Brief: Fund decision makers 'frightened' of being personally sued

Parties involved in administering pension plans are bracing for the outcome of several cases moving through the courts that could hold them individually responsible for poor fund investment decisions. The nature of the arguments is reminiscent of the same corporate governance issues raised in Sarbanes Oxley accountability legislation first introduced in the United States following a rash of high-profile corporate scandals.

And similarly, the outcome of four cases in particular might not necessarily be detrimental.

"What I find interesting as a development is that the whole subject of pension plan investments and the liability related to pension plan investments is something that there is not much law on in Canada," observes J. David Vincent, partner and co-chair of Ogilvy Renault LLP's pension and benefit plans practice in Toronto.

"Those cases presently before the courts are cases where someone has suggested or claimed that people who are responsible for making investment decisions somehow made a mistake, breached a duty, or caused damage in making a decision. That issue has really not received consideration from the courts but it's a very important issue."

The cases ? all class actions ? that have captured attention are:
* Martin v. Barrett et al. as trustees of Participating Co-Operatives of Ontario, which has been ongoing since 2002 and where members are suing past and current trustees, an investment manager, actuary, custodian, and legal advisor for $100 million after the pension plan incurred $120 million in liabilities.

* CUPE v. OMERS, which seeks $60 million on behalf of unionized plan members against the OMERS board of trustees, three senior management personnel, and a pension investment corporation called Borealis, which OMERS had owned, then sold, and later repurchased.

* Coutu v. Pension Committee of Jeffrey Mines, which involves a suit filed by pension plan members against the pension committee, actuary, and investment manager for $13 million after the plan came up short on its liabilities following the bankruptcy of Jeffrey Mines.

* Syndicat General des Professeurs de l'universit? de Montr?al v. Gourdeau, a class action by University of Montreal professors against their pension plan committee for alleged failure of a $100-million hedge fund investment whose managers were charged with securities fraud.

"In many of these cases, individuals are being sued personally for the decisions that they've made in the corporate capacity. Probably every single one of those individuals is surprised to be sued personally for the decisions that they've made," says Vincent.

"If your job is to administer a pension plan and make investment decisions on behalf of that plan, typically most people who are in that situation don't expect to be sued if they make a mistake."

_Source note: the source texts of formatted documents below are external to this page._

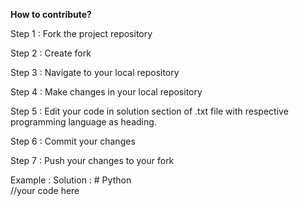 
**How to contribute?**

Step 1 : Fork the project repository

Step 2 : Create fork

Step 3 : Navigate to your local repository

Step 4 : Make changes in your local repository

Step 5 : Edit your code in solution section of .txt file with respective programming language as heading. 

Step 6 : Commit your changes

Step 7 : Push your changes to your fork

Example : Solution :
          # Python  
           //your code here  
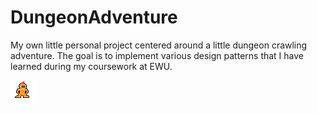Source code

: # DungeonAdventure
My own little personal project centered around a little dungeon crawling adventure. The goal is to implement various design patterns that I have learned during my coursework at EWU.

![Warrior](https://github.com/Gingervitis5/DungeonAdventure/blob/master/build/classes/Pixel%20Art/Warrior.png)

Then again, notes Vincent, pension fund administration statutes in Canada are vague and somewhat general, especially compared to the U.S. where the Employee Retirement Income Security Act (ERISA) affords fund administrators safe harbour if they can demonstrate they've complied with the Act.

Vincent cites recent statistics that indicate total assets of registered pension benefits have reached a record $1 trillion in Canada.

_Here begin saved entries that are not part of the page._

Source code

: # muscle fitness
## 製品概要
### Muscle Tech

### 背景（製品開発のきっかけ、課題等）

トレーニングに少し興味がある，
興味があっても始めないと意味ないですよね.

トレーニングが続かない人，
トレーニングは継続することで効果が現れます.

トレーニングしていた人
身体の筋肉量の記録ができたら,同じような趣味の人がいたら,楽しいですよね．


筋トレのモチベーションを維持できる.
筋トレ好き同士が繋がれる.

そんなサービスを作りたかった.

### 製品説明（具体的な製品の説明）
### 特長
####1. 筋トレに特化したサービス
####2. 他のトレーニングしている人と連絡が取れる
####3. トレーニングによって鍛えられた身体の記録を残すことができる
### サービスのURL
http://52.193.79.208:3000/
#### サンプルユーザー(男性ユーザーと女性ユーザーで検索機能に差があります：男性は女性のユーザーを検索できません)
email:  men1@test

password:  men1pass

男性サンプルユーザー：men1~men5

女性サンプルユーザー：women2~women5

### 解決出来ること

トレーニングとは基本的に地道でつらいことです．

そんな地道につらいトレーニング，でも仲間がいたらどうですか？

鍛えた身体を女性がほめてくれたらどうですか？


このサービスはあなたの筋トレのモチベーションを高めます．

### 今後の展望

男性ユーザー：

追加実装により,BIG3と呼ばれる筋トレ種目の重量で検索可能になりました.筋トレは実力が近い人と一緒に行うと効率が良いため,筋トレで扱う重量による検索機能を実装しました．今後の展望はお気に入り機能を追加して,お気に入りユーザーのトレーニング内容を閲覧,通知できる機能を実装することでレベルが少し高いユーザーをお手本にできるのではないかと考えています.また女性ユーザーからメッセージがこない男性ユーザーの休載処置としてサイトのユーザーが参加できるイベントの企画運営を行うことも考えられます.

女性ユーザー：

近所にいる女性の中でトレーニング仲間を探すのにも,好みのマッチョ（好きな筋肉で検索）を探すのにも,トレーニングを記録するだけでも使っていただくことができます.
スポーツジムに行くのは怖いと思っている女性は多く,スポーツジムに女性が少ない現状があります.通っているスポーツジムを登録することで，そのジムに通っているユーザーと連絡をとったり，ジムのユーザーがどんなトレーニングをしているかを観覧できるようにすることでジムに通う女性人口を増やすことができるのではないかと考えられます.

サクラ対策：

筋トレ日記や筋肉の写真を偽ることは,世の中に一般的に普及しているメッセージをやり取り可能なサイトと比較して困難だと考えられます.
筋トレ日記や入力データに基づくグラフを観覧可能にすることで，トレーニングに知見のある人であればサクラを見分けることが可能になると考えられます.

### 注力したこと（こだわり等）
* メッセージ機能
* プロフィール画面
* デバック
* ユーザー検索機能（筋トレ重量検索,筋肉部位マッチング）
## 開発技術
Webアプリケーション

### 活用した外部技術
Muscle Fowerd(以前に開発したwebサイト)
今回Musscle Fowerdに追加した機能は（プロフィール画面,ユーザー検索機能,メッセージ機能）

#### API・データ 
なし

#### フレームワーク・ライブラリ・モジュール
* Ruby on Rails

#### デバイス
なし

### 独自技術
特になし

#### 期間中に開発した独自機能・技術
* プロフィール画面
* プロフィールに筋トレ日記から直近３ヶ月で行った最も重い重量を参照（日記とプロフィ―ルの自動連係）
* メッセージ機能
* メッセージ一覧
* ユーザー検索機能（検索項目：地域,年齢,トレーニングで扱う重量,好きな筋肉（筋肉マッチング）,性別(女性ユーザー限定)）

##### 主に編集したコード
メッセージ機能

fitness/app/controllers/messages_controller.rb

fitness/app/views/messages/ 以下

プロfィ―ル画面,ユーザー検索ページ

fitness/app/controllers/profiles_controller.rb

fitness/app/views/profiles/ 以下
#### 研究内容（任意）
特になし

"There are rules in the pension law legislation that talk about what a pension plan can invest in, but they're fairly general rules and they tend to be sort of quantitative restrictions compared to what the Americans would consider safe harbour rules," Vincent says.

Yet in Canada, "the prospect of personal liability is a frightening one for many of our clients who are in the position of making discretionary decisions in a large pool of capital. If people are held personally liable for decisions that they make, it's going to have a real chill effect."

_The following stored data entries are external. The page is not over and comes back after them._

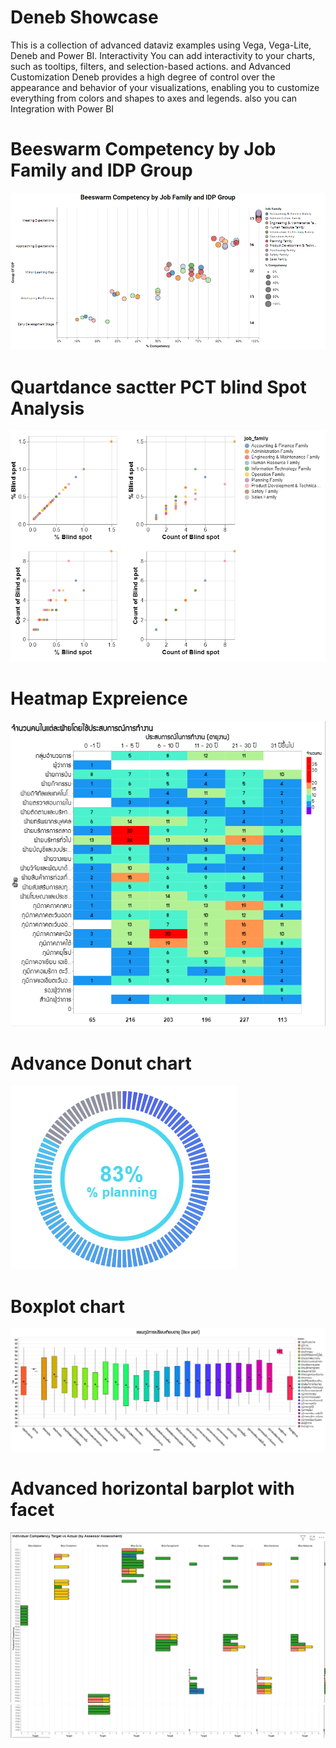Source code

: # Deneb Showcase 

This is a collection of advanced dataviz examples using Vega, Vega-Lite, Deneb and Power BI. Interactivity You can add interactivity to your charts, such as tooltips, filters, and selection-based actions.
and Advanced Customization Deneb provides a high degree of control over the appearance and behavior of your visualizations, enabling you to customize everything from colors and shapes to axes and legends. also you can
Integration with Power BI

 
 # Beeswarm Competency by Job Family and IDP Group
 
![image all](https://github.com/Patipat-Panyasukum/Deneb-Showcase-Chart/blob/main/Beeswarm%20Chart/Beeswarm%20Competency%20Chart.PNG?raw=true)


# Quartdance sactter PCT blind Spot Analysis

![image all](https://github.com/Patipat-Panyasukum/Deneb-Showcase-Chart/blob/main/Bubble%20plot/Quart%20sactter%20blind%20Spot%20Analysis.PNG?raw=true)


# Heatmap Expreience
  
![image all](https://github.com/Patipat-Panyasukum/Deneb-Showcase-Chart/blob/main/Advanecd%20Heatmap/Heatmap%20Expreience.PNG?raw=true)

# Advance Donut chart

![image all](https://github.com/Patipat-Panyasukum/Deneb-Showcase-Chart/blob/main/Donut%20Chart/Deneb_Donut.PNG)


# Boxplot chart

![image all](https://github.com/Patipat-Panyasukum/Deneb-Showcase-Chart/blob/main/Boxplot%20Chart/Boxplot%20Chart.PNG)


# Advanced horizontal barplot with facet

![image all](https://github.com/Patipat-Panyasukum/Deneb-Showcase-Chart/blob/main/ADVANCED%20Bar%20Chart/Facet%20Bar%20chart%20Compare%20Actual%20vs%20Target.PNG?raw=true)
![image all](https://github.com/Patipat-Panyasukum/Deneb-Showcase-Chart/blob/main/ADVANCED%20Bar%20Chart/2.PNG?raw=true)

Vincent, whose firm is representing the actuary in the Jeffrey Mines matter, says he is hopeful the courts will weigh a balance to accommodate employer pension funds and offset that chill while instituting much-needed guidance for their administration.

Deron P. Waldock, now a partner at Bennett Jones LLP's corporate and commercial group in Toronto, agrees the current cases before the courts will in any event put more onus on all capacities of fund administration.
Waldock also notes that the introduction of class action legislation across the country has facilitated getting the cases into court.

"Plaintiffs individually, looking at their particular interests, it's not a lot of money and certainly wouldn't drive them to see a lawyer to recoup their costs," says Waldock. "But you get a big group together and the amounts of money people are talking about are really staggering.

"So what you're seeing in the cases right now is the genesis of that [class action] flood gate opening."

Waldock also points to a fifth case now in the appellate court, which many observers hope will be overturned.
The plaintiffs in the case, Kerry (Canada) Inc. v. Ontario (Superintendent of Financial Services), successfully argued that using surplus from the fund's defined benefit portion to effectively offset its contribution requirements to the defined contribution portion was inappropriate and a breach of trust.

"Up until the Kerry case, most plans ? hybrid plans ? probably at one point in time took contribution holidays and the consensus was that was probably appropriate within the legal parameters," Waldock says.

He suggests this illustrates that class actions are enabling plaintiffs to argue all means of "fringe issues" ? for better or for worse ? especially as funds incur losses.